Relation of gut microbiota-dependent metabolite trimethylamine-N-oxide with insulin resistance and cardiovascular risk indices in type 2 diabetic patients

Abstract

Background Gut microbiota dysbiosis in type 2 diabetes mellitus (T2DM) causes an increase in the metabolite, trimethylamine-N-oxide (TMAO) that contributes to increased cardiovascular disease risk and exacerbates hyperglycemia. Aim The aim of this study was to assess serum TMAO and its relation with insulin resistance (IR) and cardiovascular risk indices in type 2 diabetic patients. Patients and methods This case–control study was conducted on 60 type 2 diabetic patients and 28 healthy age- and sex-matched individuals. Patients were divided into two groups according to the presence of ischemic heart disease (IHD). Fasting and 2-h postprandial blood glucose, total cholesterol, triglycerides, low-density lipoprotein cholesterol, high-density lipoprotein cholesterol, glycosylated hemoglobin, fasting serum insulin, and serum TMAO were measured. Assessment of IR index by using Homeostatic Model Assessment HOMA-IR was done. Neck ultrasound was done to assess carotid intima-media thickness (CIMT). Results All diabetic patients had significantly elevated TMAO values than controls. TMAO levels correlated positively with fasting serum insulin and HOMA-IR in IHD-diabetic patients, and correlated negatively with CIMT in diabetic patients both with and without IHD. Conclusion Serum TMAO levels were significantly higher in type 2 diabetic patients than controls.
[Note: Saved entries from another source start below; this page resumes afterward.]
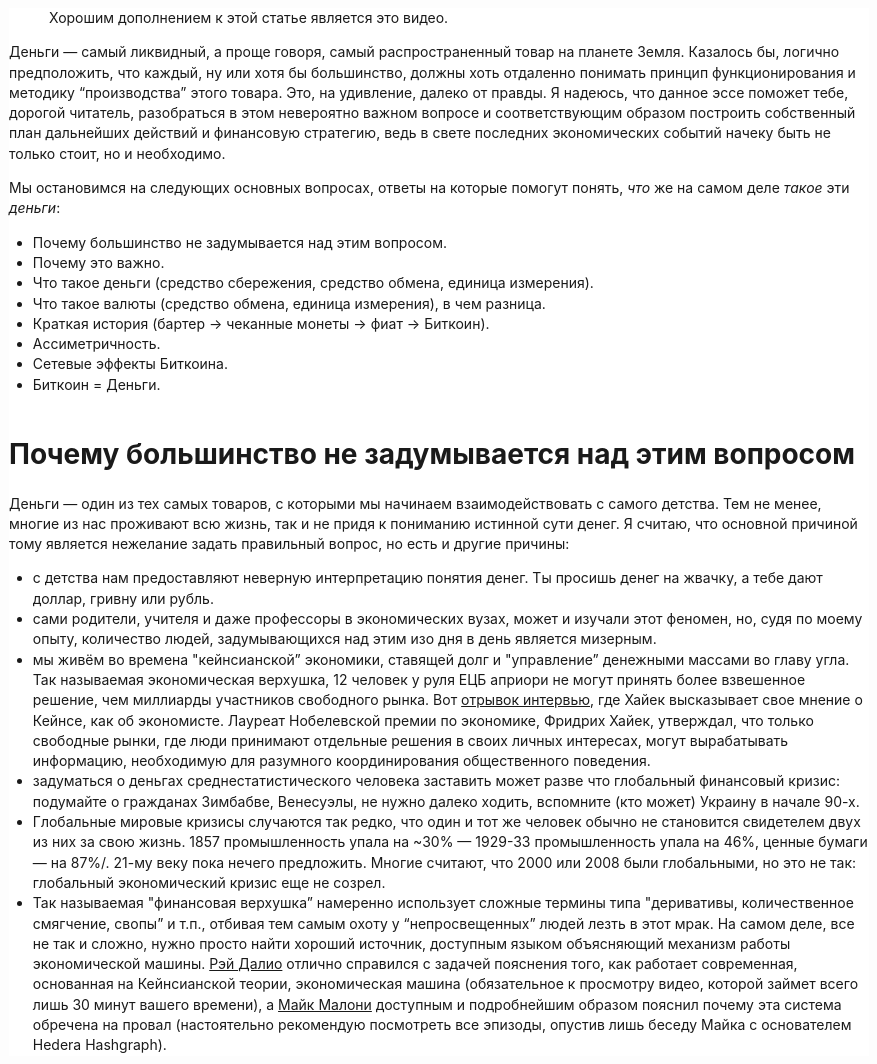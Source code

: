  

<figure class="kg-card kg-embed-card kg-card-hascaption"><iframe allow="accelerometer; autoplay; clipboard-write; encrypted-media; gyroscope; picture-in-picture" allowfullscreen="" frameborder="0" height="113" src="https://www.youtube.com/embed/7Q9ETCMQ0xI?feature=oembed" width="200"></iframe><figcaption>Хорошим дополнением к этой статье является это видео.</figcaption></figure>

Деньги — самый ликвидный, а проще говоря, самый распространенный товар на планете Земля. Казалось бы, логично предположить, что каждый, ну или хотя бы большинство, должны хоть отдаленно понимать принцип функционирования и методику “производства” этого товара. Это, на удивление, далеко от правды. Я надеюсь, что данное эссе поможет тебе, дорогой читатель, разобраться в этом невероятно важном вопросе и соответствующим образом построить собственный план дальнейших действий и финансовую стратегию, ведь в свете последних экономических событий начеку быть не только стоит, но и необходимо.

Мы остановимся на следующих основных вопросах, ответы на которые помогут понять, _что_ же на самом деле _такое_ эти _деньги_:

*   Почему большинство не задумывается над этим вопросом.
*   Почему это важно.
*   Что такое деньги (средство сбережения, средство обмена, единица измерения).
*   Что такое валюты (средство обмена, единица измерения), в чем разница.
*   Краткая история (бартер -&gt; чеканные монеты -&gt; фиат -&gt; Биткоин).
*   Ассиметричность.
*   Сетевые эффекты Биткоина.
*   Биткоин = Деньги.

<h1 id="%D0%BF%D0%BE%D1%87%D0%B5%D0%BC%D1%83-%D0%B1%D0%BE%D0%BB%D1%8C%D1%88%D0%B8%D0%BD%D1%81%D1%82%D0%B2%D0%BE-%D0%BD%D0%B5-%D0%B7%D0%B0%D0%B4%D1%83%D0%BC%D1%8B%D0%B2%D0%B0%D0%B5%D1%82%D1%81%D1%8F-%D0%BD%D0%B0%D0%B4-%D1%8D%D1%82%D0%B8%D0%BC-%D0%B2%D0%BE%D0%BF%D1%80%D0%BE%D1%81%D0%BE%D0%BC">Почему большинство не задумывается над этим вопросом</h1>

Деньги — один из тех самых товаров, с которыми мы начинаем взаимодействовать с самого детства. Тем не менее, многие из нас проживают всю жизнь, так и не придя к пониманию истинной сути денег. Я считаю, что основной причиной тому является нежелание задать правильный вопрос, но есть и другие причины:

*   с детства нам предоставляют неверную интерпретацию понятия денег. Ты просишь денег на жвачку, а тебе дают доллар, гривну или рубль.
*   сами родители, учителя и даже профессоры в экономических вузах, может и изучали этот феномен, но, судя по моему опыту, количество людей, задумывающихся над этим изо дня в день является мизерным.
*   мы живём во времена "кейнсианской” экономики, ставящей долг и "управление” денежными массами во главу угла. Так называемая экономическая верхушка, 12 человек у руля ЕЦБ априори не могут принять более взвешенное решение, чем миллиарды участников свободного рынка. Вот [отрывок интервью](https://youtu.be/y8l47ilD0II), где Хайек высказывает свое мнение о Кейнсе, как об экономисте. Лауреат Нобелевской премии по экономике, Фридрих Хайек, утверждал, что только свободные рынки, где люди принимают отдельные решения в своих личных интересах, могут вырабатывать информацию, необходимую для разумного координирования общественного поведения.
*   задуматься о деньгах среднестатистического человека заставить может разве что глобальный финансовый кризис: подумайте о гражданах Зимбабве, Венесуэлы, не нужно далеко ходить, вспомните (кто может) Украину в начале 90-х.
*   Глобальные мировые кризисы случаются так редко, что один и тот же человек обычно не становится свидетелем двух из них за свою жизнь. 1857 промышленность упала на ~30% — 1929-33 промышленность упала на 46%, ценные бумаги — на 87%/. 21-му веку пока нечего предложить. Многие считают, что 2000 или 2008 были глобальными, но это не так: глобальный экономический кризис еще не созрел.
*   Так называемая "финансовая верхушка” намеренно использует сложные термины типа "деривативы, количественное смягчение, свопы” и т.п., отбивая тем самым охоту у “непросвещенных” людей лезть в этот мрак. На самом деле, все не так и сложно, нужно просто найти хороший источник, доступным языком объясняющий механизм работы экономической машины. [Рэй Далио](https://youtu.be/PHe0bXAIuk0) отлично справился с задачей пояснения того, как работает современная, основанная на Кейнсианской теории, экономическая машина (обязательное к просмотру видео, которой займет всего лишь 30 минут вашего времени), а [Майк Малони](https://www.youtube.com/playlist?list=PLE88E9ICdiphYjJkeeLL2O09eJoC8r7Dc) доступным и подробнейшим образом пояснил почему эта система обречена на провал (настоятельно рекомендую посмотреть все эпизоды, опустив лишь беседу Майка с основателем Hedera Hashgraph).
TMAO showed a positive correlation with fasting insulin and HOMA-IR in the IHD-diabetic patients and a negative correlation with CIMT in diabetics both with and without IHD. Serum TMAO more than 7 ng\ml may be considered a potential diagnostic biomarker for T2DM with IHD in Egyptians with T2DM. HOMA-IR level of more than 1.25 can be used for the diagnosis of IR.